NE increased NQO1 protein and activity levels in NHBE whole cell lysates. Whole cell lysates of NHBE following treatment with NE (500 nM, 1 h) or control vehicle (Ctrl) were evaluated for NQO1 protein levels by western analysis (A). The graph summarizes the densitometry data of NQO1 protein levels normalized to β-actin. Results are expressed as a percent of control (C), mean ± SEM (n=9-12, 4 separate experiments). *, significantly different from control, (p=0.0006) (B). NQO1 activity in the whole cell lysate was evaluated using a spectrophotometric assay measuring the reduction of DCPIP at 600 nm in the presence or absence of dicumarol. Relative NQO1 activity was expressed as a percent of control, mean ±SEM (n=5, 2 separate experiments). *, significantly different from control (P = 0.016) (C).

Figure 8

NE increased NQO1 protein and activity level in the cytosolic fraction, not in the membrane fraction.

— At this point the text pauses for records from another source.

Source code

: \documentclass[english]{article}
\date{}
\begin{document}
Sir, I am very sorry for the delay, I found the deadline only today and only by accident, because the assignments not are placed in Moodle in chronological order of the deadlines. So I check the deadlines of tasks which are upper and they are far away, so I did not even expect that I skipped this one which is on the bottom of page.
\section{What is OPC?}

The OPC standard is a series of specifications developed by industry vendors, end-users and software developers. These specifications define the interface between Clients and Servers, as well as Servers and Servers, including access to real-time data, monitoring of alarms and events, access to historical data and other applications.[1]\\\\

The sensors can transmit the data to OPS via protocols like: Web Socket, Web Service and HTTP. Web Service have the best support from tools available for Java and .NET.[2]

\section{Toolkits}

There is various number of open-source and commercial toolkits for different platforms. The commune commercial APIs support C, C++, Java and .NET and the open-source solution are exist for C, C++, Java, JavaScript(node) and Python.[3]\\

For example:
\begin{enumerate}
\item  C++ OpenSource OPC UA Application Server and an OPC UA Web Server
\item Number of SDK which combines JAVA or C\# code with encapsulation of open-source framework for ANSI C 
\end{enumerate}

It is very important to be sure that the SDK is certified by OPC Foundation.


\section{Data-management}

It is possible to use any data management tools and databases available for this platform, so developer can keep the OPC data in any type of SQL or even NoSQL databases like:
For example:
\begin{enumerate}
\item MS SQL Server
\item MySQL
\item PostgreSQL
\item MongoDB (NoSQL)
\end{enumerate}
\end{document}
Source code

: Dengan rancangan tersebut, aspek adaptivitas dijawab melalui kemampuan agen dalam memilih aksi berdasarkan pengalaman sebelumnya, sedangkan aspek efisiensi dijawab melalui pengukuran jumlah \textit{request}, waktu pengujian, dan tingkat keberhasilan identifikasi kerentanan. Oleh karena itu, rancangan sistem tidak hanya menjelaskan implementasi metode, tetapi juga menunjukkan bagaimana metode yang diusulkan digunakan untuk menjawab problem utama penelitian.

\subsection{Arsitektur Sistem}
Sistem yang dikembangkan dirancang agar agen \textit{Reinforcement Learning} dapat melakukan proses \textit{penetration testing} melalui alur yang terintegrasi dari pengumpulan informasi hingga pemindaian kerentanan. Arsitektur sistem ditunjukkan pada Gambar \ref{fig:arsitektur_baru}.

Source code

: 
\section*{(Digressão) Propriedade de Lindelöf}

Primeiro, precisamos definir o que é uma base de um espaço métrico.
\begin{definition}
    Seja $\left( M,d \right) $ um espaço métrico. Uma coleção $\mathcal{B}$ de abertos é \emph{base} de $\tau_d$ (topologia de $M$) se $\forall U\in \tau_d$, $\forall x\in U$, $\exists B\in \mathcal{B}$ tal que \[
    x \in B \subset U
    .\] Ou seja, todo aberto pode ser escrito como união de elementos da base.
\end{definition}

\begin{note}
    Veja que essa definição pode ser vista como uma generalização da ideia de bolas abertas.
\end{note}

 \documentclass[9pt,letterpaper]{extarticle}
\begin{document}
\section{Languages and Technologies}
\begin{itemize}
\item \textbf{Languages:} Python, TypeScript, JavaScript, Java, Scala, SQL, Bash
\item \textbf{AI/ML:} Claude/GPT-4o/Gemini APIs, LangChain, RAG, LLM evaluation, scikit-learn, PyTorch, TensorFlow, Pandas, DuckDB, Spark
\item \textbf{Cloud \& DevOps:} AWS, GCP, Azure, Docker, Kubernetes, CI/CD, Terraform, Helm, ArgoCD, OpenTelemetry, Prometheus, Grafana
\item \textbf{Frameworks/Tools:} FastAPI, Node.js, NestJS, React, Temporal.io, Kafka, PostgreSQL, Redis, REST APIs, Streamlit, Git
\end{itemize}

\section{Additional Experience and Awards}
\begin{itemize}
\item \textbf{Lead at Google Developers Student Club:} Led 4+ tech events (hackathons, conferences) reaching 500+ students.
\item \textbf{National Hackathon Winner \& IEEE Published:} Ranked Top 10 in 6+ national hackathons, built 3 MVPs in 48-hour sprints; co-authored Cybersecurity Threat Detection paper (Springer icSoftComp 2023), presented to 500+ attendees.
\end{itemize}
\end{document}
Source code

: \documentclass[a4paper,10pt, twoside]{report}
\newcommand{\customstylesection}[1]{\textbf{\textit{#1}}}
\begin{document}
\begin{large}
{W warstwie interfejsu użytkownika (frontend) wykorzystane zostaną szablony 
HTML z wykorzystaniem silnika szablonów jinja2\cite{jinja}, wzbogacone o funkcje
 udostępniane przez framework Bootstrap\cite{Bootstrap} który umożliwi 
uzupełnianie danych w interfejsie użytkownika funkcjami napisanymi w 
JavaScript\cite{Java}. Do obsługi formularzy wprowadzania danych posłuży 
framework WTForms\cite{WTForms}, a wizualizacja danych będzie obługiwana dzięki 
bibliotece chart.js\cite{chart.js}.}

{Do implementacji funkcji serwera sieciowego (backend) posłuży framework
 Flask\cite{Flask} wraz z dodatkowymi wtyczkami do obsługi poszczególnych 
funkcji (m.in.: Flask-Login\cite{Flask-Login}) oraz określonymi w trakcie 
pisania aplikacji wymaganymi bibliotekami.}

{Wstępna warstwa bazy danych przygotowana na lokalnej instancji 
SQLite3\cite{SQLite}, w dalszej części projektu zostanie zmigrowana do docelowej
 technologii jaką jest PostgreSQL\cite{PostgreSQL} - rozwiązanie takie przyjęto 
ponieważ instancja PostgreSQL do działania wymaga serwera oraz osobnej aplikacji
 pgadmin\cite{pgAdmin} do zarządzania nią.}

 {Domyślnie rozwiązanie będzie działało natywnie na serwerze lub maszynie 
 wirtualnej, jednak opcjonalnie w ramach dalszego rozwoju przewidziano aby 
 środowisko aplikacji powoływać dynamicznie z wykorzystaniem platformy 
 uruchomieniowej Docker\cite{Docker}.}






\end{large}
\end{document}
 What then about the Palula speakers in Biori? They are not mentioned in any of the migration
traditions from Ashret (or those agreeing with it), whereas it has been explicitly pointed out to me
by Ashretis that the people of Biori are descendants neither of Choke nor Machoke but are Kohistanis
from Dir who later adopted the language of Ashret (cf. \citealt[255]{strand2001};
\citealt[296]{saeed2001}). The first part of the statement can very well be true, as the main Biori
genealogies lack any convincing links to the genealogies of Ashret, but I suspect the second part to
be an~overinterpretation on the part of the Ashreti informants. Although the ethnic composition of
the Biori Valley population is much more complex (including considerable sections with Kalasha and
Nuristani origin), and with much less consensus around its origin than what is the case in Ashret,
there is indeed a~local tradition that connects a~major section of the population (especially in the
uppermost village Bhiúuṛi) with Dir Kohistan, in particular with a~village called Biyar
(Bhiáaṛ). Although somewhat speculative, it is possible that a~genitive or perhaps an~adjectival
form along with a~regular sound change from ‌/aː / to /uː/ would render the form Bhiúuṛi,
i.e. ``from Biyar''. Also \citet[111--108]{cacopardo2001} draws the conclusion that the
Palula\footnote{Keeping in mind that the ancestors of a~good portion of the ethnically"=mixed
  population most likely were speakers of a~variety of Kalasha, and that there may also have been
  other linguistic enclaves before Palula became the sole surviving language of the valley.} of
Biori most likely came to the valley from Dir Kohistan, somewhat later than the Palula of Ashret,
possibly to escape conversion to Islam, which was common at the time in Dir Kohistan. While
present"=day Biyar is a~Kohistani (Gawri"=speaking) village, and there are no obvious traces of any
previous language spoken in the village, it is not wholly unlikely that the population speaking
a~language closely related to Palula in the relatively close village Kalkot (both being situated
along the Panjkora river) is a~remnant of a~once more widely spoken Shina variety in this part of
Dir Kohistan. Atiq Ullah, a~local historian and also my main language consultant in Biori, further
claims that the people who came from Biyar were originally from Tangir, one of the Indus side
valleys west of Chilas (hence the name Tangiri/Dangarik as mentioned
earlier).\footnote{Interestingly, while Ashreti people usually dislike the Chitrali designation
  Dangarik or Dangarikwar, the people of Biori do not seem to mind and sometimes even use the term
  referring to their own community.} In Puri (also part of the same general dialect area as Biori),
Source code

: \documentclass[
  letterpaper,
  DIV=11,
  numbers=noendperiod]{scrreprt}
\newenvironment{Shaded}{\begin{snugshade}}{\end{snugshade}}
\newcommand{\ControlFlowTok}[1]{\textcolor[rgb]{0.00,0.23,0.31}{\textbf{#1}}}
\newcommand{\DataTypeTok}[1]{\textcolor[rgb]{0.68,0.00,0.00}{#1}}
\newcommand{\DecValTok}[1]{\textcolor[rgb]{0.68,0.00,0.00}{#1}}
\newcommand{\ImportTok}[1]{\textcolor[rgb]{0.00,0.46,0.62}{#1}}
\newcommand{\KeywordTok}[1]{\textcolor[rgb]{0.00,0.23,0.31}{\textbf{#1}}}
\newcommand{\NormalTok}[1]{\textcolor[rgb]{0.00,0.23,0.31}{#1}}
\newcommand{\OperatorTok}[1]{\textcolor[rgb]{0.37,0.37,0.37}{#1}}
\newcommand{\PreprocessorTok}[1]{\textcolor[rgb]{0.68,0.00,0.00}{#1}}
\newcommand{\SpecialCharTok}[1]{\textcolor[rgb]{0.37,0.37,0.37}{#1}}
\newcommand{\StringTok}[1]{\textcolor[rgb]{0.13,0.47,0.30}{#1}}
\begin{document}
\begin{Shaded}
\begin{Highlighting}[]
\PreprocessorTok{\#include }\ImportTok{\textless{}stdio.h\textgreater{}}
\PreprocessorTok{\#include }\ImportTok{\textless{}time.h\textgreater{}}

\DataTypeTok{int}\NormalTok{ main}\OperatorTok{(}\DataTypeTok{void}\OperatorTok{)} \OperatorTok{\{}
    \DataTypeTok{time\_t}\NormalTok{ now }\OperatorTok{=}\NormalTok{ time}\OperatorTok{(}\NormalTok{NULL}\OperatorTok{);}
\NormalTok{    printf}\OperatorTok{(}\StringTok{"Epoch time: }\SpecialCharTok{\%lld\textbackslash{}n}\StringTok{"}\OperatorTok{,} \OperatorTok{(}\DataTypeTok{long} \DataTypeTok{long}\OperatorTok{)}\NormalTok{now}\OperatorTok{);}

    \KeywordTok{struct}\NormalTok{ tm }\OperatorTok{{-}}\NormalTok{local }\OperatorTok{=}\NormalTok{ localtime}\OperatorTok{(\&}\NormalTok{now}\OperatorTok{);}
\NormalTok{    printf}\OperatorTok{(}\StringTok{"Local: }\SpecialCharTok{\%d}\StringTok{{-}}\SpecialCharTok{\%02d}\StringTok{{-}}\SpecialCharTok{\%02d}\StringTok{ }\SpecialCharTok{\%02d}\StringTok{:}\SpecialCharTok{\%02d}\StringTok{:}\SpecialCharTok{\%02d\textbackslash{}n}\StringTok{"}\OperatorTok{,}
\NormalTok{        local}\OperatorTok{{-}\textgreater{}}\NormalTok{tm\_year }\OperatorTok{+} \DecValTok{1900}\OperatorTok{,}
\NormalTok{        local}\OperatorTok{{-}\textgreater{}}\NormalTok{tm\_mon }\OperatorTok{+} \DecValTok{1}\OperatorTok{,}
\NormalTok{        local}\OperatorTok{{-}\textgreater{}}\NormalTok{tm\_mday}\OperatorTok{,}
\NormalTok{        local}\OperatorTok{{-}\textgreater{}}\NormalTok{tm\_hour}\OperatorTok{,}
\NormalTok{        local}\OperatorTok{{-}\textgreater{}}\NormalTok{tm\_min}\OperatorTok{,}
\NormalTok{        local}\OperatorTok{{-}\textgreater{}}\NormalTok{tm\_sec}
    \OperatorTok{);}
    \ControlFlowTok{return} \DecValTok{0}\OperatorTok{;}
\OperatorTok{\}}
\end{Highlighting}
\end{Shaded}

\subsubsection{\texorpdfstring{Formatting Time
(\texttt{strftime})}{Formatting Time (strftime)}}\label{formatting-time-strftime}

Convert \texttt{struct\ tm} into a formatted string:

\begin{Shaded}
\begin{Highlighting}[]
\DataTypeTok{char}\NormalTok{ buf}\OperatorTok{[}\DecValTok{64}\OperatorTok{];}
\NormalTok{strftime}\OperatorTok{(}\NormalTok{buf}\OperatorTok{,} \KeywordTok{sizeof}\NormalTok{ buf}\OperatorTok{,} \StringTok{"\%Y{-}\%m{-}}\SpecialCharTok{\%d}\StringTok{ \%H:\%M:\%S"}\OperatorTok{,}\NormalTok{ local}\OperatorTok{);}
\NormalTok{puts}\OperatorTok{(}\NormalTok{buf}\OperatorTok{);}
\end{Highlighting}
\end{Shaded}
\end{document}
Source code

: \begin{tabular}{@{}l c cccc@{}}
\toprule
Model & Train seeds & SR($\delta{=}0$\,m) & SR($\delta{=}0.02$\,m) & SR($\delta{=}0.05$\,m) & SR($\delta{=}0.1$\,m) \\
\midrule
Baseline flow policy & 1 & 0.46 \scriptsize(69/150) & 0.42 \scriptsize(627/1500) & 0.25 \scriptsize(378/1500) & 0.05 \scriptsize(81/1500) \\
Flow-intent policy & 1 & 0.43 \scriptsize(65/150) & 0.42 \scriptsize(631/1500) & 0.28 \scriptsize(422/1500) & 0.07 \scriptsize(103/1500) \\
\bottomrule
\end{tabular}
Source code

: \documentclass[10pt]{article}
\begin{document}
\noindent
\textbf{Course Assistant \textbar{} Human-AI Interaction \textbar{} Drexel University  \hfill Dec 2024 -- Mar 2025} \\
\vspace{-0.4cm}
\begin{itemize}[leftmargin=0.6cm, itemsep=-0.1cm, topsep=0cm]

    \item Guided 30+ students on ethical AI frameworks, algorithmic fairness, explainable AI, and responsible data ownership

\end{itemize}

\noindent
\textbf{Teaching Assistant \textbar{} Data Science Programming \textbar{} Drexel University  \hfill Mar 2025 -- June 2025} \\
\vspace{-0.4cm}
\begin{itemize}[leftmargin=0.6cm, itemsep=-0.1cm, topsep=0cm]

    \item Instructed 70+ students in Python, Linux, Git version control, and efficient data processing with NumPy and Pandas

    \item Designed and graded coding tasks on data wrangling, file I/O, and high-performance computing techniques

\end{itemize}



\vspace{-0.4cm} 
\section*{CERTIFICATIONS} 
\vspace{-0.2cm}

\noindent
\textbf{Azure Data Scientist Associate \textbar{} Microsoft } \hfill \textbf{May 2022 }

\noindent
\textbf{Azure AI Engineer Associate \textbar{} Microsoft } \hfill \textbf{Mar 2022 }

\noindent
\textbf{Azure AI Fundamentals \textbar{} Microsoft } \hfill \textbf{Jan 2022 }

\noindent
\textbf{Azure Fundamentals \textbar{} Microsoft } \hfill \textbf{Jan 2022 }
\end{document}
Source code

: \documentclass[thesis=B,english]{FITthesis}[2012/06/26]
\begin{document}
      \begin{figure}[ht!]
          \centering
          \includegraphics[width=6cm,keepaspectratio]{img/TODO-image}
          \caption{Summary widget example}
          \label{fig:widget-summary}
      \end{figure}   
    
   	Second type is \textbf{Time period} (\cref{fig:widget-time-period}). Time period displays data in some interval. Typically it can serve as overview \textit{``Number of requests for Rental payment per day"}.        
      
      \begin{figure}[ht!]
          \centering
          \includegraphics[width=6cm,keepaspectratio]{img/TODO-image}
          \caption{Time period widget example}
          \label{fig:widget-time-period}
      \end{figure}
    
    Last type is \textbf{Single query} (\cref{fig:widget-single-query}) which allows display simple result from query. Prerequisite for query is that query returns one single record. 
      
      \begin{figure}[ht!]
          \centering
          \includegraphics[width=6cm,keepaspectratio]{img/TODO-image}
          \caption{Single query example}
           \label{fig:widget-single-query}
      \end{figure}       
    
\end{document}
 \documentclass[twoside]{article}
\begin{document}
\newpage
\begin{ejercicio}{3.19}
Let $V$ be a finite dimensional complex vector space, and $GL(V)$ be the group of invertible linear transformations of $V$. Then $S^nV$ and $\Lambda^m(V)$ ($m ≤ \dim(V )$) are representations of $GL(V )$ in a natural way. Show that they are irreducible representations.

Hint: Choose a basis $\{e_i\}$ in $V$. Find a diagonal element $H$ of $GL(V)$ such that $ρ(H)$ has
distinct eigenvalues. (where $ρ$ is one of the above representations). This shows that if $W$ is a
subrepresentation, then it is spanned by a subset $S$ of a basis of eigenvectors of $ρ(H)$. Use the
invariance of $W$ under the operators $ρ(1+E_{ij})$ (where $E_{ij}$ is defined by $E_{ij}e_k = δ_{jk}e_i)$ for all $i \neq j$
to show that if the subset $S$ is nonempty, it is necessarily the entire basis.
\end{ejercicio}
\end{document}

Cytosolic and membrane fractions of A549 cells treated with NE (100nM, 1h) or control vehicle (C) were evaluated for NQO1 protein level by western blot (A). E-cadherin was used as a positive control for the plasma membrane fraction (B). The graph summarizes the densitometry data of NQO1 protein level in the cytosol normalized to Ponceau S staining. Results are expressed as a percent of control, mean ±SEM (n=6, 4 separate experiments). *, significantly different from control (P= 0.01) (C). NQO1 activity in the cytosolic fraction was evaluated using a spectrophotometric assay measuring the reduction of DCPIP at 600 nm. Relative NQO1 activity was expressed as a percent of control, mean ±SEM (n=6, 4 separate experiments). *, significantly different from control (P = 0.002)(D).